Stored data entries:
● ● ● ● ● ● ●

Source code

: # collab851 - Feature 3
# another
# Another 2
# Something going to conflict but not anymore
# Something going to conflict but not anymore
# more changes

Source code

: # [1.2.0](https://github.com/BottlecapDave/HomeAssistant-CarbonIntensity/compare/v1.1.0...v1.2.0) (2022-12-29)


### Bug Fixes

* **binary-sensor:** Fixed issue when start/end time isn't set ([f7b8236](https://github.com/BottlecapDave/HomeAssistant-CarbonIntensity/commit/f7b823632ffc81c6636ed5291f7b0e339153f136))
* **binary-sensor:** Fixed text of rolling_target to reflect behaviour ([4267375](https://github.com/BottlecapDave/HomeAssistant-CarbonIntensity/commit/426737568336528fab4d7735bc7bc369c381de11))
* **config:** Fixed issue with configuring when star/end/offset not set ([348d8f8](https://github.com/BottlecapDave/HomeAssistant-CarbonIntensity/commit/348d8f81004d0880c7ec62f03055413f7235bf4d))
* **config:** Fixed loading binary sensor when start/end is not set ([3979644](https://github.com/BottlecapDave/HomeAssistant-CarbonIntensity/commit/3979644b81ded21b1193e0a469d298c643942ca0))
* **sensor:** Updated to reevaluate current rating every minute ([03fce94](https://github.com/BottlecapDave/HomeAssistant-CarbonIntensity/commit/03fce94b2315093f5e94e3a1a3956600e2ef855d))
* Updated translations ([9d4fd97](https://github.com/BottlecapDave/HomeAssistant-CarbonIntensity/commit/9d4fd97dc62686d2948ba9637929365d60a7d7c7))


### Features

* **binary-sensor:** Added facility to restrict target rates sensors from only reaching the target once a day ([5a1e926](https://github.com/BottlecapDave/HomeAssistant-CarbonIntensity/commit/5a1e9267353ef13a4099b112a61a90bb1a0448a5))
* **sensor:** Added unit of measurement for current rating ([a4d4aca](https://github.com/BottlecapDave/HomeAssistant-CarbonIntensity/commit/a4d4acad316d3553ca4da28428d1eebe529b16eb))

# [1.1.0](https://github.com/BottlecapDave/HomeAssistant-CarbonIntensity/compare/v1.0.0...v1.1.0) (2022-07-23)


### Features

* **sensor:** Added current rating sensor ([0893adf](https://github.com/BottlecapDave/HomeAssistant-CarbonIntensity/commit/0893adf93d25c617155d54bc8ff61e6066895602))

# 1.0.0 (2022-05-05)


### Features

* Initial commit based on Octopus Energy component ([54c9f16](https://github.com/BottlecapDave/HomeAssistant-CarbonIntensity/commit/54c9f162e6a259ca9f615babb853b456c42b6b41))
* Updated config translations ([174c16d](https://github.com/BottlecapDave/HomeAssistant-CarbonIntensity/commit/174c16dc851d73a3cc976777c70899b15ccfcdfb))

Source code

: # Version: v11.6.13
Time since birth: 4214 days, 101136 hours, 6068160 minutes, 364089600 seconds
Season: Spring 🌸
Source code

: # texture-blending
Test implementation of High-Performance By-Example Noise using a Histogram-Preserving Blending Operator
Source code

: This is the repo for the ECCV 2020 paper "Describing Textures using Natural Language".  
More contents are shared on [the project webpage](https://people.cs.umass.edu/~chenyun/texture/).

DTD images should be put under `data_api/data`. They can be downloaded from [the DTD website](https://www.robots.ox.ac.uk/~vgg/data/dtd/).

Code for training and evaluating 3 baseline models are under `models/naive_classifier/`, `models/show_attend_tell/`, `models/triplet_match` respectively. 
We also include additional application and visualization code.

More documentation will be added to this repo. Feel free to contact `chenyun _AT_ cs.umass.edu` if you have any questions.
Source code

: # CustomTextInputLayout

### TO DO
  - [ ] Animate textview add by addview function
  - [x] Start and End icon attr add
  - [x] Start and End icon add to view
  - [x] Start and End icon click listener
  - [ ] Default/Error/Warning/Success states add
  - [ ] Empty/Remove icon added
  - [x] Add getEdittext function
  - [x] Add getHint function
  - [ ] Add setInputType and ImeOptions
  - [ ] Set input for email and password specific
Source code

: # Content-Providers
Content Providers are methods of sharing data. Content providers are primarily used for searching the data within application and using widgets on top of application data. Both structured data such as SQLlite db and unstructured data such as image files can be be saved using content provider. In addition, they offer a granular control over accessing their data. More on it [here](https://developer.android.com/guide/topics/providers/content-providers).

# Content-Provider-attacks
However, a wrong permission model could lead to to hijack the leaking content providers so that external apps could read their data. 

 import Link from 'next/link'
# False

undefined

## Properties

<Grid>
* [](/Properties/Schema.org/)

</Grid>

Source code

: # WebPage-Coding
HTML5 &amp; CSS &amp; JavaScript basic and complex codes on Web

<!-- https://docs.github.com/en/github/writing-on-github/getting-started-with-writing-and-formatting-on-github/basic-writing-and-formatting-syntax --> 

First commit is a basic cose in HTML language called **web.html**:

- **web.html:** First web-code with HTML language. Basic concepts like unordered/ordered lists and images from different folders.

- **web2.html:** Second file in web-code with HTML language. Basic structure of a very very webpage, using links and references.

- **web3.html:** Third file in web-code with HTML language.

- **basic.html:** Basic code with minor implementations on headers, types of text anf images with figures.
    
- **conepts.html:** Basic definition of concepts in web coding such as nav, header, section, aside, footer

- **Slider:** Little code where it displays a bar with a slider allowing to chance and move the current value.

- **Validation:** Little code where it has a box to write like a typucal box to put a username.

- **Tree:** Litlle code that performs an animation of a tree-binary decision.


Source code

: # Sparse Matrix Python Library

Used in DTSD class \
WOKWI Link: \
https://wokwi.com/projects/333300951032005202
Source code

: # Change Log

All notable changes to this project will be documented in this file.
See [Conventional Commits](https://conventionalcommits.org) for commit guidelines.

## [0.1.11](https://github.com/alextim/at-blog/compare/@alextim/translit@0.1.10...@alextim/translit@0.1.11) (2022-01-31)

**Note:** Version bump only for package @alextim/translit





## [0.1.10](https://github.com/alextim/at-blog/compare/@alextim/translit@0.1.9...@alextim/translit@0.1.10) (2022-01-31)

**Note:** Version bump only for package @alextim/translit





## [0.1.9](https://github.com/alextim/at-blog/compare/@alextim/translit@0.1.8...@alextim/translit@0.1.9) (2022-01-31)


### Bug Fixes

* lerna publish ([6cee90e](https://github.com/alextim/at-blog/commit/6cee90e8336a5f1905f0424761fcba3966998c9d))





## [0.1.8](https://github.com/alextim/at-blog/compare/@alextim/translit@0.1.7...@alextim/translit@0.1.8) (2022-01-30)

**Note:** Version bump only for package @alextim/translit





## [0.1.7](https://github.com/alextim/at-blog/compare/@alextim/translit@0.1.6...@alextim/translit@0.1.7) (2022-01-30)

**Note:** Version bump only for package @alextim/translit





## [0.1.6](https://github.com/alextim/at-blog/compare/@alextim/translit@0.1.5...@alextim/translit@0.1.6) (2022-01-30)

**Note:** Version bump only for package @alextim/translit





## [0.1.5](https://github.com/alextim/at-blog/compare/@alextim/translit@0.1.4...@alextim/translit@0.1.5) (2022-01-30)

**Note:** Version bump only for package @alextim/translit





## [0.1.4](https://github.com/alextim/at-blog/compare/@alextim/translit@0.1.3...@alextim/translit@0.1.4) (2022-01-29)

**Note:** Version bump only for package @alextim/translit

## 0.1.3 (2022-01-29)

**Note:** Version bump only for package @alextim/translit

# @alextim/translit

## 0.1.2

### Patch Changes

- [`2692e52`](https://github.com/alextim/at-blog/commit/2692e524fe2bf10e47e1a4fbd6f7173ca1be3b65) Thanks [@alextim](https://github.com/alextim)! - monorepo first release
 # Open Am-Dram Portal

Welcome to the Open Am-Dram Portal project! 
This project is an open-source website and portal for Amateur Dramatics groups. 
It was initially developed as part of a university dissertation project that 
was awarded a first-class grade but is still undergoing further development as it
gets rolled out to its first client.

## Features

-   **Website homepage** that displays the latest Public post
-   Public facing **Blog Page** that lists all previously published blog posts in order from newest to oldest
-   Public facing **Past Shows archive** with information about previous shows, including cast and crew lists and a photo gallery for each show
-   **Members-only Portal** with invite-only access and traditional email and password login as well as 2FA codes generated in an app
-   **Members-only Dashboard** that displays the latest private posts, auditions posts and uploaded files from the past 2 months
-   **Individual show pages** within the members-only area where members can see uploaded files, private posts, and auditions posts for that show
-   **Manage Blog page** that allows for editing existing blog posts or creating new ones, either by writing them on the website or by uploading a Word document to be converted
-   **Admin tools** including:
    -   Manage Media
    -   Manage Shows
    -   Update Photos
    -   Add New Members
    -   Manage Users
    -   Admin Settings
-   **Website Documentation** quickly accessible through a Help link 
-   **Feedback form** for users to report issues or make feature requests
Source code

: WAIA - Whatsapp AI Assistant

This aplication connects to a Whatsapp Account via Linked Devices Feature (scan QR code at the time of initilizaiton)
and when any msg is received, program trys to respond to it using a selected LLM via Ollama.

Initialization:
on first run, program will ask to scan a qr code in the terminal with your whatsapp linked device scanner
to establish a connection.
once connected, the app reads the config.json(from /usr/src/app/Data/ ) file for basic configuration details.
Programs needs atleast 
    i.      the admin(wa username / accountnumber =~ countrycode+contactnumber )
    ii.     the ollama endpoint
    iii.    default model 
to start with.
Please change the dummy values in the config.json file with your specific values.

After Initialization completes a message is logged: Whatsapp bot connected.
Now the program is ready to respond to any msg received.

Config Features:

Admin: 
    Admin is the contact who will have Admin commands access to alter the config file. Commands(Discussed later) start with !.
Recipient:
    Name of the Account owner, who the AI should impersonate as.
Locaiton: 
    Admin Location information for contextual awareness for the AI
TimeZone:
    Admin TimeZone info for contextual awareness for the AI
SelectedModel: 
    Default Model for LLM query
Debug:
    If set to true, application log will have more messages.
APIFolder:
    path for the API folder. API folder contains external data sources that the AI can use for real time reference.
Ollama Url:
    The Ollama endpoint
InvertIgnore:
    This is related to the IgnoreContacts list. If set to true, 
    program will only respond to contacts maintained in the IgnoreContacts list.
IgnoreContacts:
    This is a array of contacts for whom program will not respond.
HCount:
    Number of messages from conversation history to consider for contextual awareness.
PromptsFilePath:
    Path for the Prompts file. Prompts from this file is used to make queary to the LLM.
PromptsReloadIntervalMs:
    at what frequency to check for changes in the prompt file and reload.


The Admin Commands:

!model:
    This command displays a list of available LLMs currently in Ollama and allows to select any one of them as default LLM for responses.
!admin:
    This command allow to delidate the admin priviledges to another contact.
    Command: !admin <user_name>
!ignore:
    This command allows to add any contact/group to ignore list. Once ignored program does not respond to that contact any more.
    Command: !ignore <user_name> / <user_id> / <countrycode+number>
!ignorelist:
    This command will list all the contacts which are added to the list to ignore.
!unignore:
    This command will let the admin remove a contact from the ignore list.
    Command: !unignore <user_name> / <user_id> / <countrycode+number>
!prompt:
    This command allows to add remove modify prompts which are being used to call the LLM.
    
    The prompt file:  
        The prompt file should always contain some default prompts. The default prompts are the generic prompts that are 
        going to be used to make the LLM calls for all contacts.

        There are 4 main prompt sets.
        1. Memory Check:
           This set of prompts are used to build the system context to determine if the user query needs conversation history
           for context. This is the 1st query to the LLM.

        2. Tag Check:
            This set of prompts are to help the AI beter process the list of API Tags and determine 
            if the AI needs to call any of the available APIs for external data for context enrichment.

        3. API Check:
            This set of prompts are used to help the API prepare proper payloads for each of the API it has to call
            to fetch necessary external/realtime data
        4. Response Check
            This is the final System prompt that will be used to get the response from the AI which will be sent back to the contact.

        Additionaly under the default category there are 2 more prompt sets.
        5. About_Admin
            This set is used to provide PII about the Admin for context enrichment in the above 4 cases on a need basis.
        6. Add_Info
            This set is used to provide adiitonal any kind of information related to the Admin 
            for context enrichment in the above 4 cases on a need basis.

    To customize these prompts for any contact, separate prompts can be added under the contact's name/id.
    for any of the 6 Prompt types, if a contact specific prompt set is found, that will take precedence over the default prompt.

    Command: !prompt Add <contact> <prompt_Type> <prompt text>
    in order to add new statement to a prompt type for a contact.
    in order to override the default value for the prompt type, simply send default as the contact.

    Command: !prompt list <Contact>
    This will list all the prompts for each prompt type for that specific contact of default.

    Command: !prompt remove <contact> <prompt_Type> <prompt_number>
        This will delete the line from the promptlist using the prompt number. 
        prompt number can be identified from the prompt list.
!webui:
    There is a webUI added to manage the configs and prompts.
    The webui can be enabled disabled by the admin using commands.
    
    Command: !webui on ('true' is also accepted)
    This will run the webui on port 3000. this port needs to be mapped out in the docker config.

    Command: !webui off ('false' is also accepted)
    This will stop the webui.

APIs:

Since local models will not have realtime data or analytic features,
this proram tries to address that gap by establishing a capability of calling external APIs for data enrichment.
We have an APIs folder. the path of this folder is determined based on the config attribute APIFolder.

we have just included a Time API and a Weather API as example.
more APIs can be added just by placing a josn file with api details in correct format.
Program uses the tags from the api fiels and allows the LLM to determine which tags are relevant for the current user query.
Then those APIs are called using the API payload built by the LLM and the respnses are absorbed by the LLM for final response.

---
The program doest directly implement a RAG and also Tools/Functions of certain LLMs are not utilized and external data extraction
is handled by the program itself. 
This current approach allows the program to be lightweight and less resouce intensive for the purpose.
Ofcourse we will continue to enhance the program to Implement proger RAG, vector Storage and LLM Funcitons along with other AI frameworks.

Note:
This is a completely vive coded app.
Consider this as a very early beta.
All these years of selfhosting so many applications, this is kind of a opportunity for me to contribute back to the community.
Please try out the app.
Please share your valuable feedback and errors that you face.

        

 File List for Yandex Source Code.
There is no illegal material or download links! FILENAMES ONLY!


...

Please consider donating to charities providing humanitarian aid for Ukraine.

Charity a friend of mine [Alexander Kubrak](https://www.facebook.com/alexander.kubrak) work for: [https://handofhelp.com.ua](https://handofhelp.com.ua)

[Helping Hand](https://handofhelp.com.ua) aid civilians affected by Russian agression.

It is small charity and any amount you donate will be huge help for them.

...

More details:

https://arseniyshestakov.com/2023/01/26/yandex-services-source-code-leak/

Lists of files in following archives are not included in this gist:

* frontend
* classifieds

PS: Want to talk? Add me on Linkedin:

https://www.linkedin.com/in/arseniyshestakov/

● ● ● ● ● ● ●

Return only the part of the records above that opens with the line containing "Command: !prompt list <Contact>" and closes with the line containing "Please share your", ends included.

◆ Written response
    Command: !prompt list <Contact>
    This will list all the prompts for each prompt type for that specific contact of default.

    Command: !prompt remove <contact> <prompt_Type> <prompt_number>
        This will delete the line from the promptlist using the prompt number. 
        prompt number can be identified from the prompt list.
!webui:
    There is a webUI added to manage the configs and prompts.
    The webui can be enabled disabled by the admin using commands.
    
    Command: !webui on ('true' is also accepted)
    This will run the webui on port 3000. this port needs to be mapped out in the docker config.

    Command: !webui off ('false' is also accepted)
    This will stop the webui.

APIs:

Since local models will not have realtime data or analytic features,
this proram tries to address that gap by establishing a capability of calling external APIs for data enrichment.
We have an APIs folder. the path of this folder is determined based on the config attribute APIFolder.

we have just included a Time API and a Weather API as example.
more APIs can be added just by placing a josn file with api details in correct format.
Program uses the tags from the api fiels and allows the LLM to determine which tags are relevant for the current user query.
Then those APIs are called using the API payload built by the LLM and the respnses are absorbed by the LLM for final response.

---
The program doest directly implement a RAG and also Tools/Functions of certain LLMs are not utilized and external data extraction
is handled by the program itself. 
This current approach allows the program to be lightweight and less resouce intensive for the purpose.
Ofcourse we will continue to enhance the program to Implement proger RAG, vector Storage and LLM Funcitons along with other AI frameworks.

Note:
This is a completely vive coded app.
Consider this as a very early beta.
All these years of selfhosting so many applications, this is kind of a opportunity for me to contribute back to the community.
Please try out the app.
Please share your valuable feedback and errors that you face.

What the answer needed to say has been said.